Even Garbage is in Recession

Filed under: Culture, Economics — Horatio the Half-Mad @ 11:30 pm

According to a report in yesterday’s L.A. Times, Americans are producing less garbage, and landfill use has plummeted in recent months. And no, it’s not because of some New Age primitivist movement, or because of that guy who only eats what he kills in the park, or because anybody actually reads AdBusters. That would be stupid. It’s because of the recession, of course.

Still, it’s kind of cool. According to the article, landfills all across California are noticing some major breaks from the norm. The Puente Hills Landfill has experienced a 30% decrease in garbage in the last six months. San Francisco’s garbage generation is at a 30-year low; and San Diego landfills are experiencing a 15-year low. If this trend is consistent for the rest of the U.S. — and it should be, since the recession is certainly nationwide — that adds up to an impressive level of waste reduction.

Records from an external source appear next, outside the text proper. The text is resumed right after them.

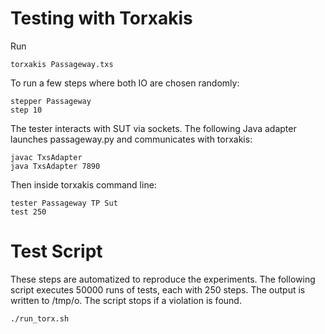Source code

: # Testing with Torxakis
Run

    torxakis Passageway.txs

To run a few steps where both IO are chosen randomly:

    stepper Passageway
    step 10

The tester interacts with SUT via sockets. The following Java adapter launches passageway.py and communicates with torxakis:

    javac TxsAdapter
    java TxsAdapter 7890

Then inside torxakis command line:

    tester Passageway TP Sut
    test 250

# Test Script
These steps are automatized to reproduce the experiments.
The following script executes 50000 runs of tests, each with 250 steps. The output is written to /tmp/o.
The script stops if a violation is found.
    
    ./run_torx.sh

Now, it’s fine to say you value anticonsumerism on principle, but the proof is in the trash can. If people can’t afford to buy lots of crap, then they don’t need to throw out all the packaging it comes in, and this puts a lovely, and long-overdue slowdown on our journey to WALL-E’s backyard.

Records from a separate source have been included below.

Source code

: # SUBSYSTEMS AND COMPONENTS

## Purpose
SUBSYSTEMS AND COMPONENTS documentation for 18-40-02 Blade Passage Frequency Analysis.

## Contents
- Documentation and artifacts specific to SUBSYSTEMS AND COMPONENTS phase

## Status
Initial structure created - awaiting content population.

And, while I’m ranting, let me just point out that it’s not necessarily a bad thing for shopoholics to get a kick in the ass every once in a while. There’s a reason my 80-year-old grandparents are more thrifty than my 50-year-old parents: they remember the last time we as a nation had to examine the meaning of the word “essential.”

At any rate, I’m going to classify the garbage reduction as a win for now, even if it is a sign that people are losing their jobs. They’ll find new jobs eventually, and in the meantime, we get a better shot at keeping our planet alive. And this is a nice accompaniment to the reduction in gasoline sales that reduced prices, and hopefully CO2 emissions, in the latter half of 2008. Speaking from a purely ecological standpoint: is it just me, or does this recession kind of rule?